Exercise brief: Please find the lines in the entries below that contain the word "from", and copy each one.
==== Record excerpts ====
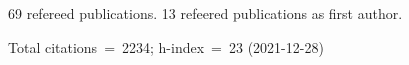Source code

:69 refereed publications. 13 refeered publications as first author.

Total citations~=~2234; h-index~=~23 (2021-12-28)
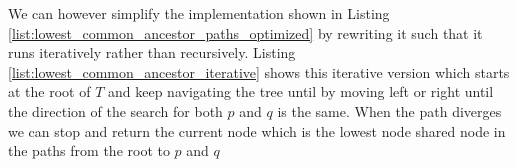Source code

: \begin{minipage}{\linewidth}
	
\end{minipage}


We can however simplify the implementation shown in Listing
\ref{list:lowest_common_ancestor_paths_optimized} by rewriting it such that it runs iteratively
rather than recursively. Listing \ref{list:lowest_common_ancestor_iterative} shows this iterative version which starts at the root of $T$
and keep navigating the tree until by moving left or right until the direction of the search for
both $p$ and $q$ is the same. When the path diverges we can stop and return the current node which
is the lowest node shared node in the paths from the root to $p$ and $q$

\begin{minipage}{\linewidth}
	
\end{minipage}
====
==== Record excerpts ====
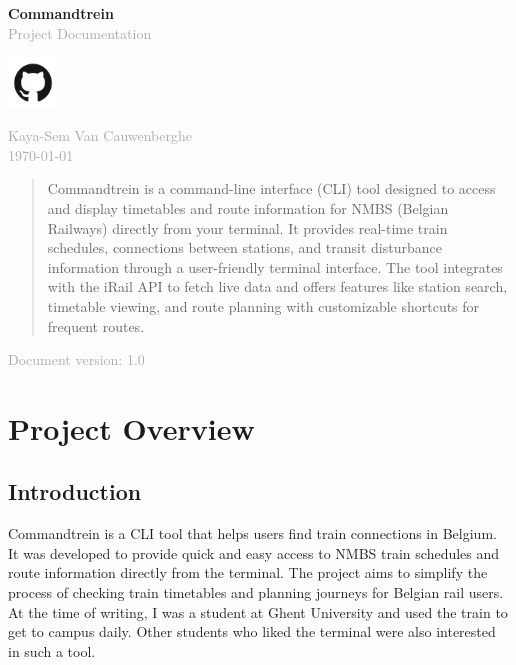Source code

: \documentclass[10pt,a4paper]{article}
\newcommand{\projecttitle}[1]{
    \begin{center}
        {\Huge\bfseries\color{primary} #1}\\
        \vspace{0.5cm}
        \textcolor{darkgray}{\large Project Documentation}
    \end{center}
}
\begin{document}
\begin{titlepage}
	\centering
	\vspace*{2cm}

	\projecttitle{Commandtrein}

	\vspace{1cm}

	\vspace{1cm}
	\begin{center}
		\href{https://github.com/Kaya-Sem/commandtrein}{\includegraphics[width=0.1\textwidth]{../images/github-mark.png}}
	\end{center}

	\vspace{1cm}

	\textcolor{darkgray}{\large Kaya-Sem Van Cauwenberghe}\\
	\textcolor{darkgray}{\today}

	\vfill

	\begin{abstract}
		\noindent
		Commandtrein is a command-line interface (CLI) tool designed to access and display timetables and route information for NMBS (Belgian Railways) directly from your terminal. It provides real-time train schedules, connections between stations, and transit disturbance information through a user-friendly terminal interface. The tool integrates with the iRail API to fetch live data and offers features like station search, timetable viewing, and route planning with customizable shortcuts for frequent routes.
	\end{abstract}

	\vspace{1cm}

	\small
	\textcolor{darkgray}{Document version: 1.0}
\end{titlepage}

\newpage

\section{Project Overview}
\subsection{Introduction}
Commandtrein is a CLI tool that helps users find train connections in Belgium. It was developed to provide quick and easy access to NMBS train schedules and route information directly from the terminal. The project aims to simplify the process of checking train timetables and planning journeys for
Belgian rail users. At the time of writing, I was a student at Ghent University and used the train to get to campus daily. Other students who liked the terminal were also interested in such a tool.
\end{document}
====
Result of the task:
is the lowest node shared node in the paths from the root to $p$ and $q$
		Commandtrein is a command-line interface (CLI) tool designed to access and display timetables and route information for NMBS (Belgian Railways) directly from your terminal. It provides real-time train schedules, connections between stations, and transit disturbance information through a user-friendly terminal interface. The tool integrates with the iRail API to fetch live data and offers features like station search, timetable viewing, and route planning with customizable shortcuts for frequent routes.
Commandtrein is a CLI tool that helps users find train connections in Belgium. It was developed to provide quick and easy access to NMBS train schedules and route information directly from the terminal. The project aims to simplify the process of checking train timetables and planning journeys for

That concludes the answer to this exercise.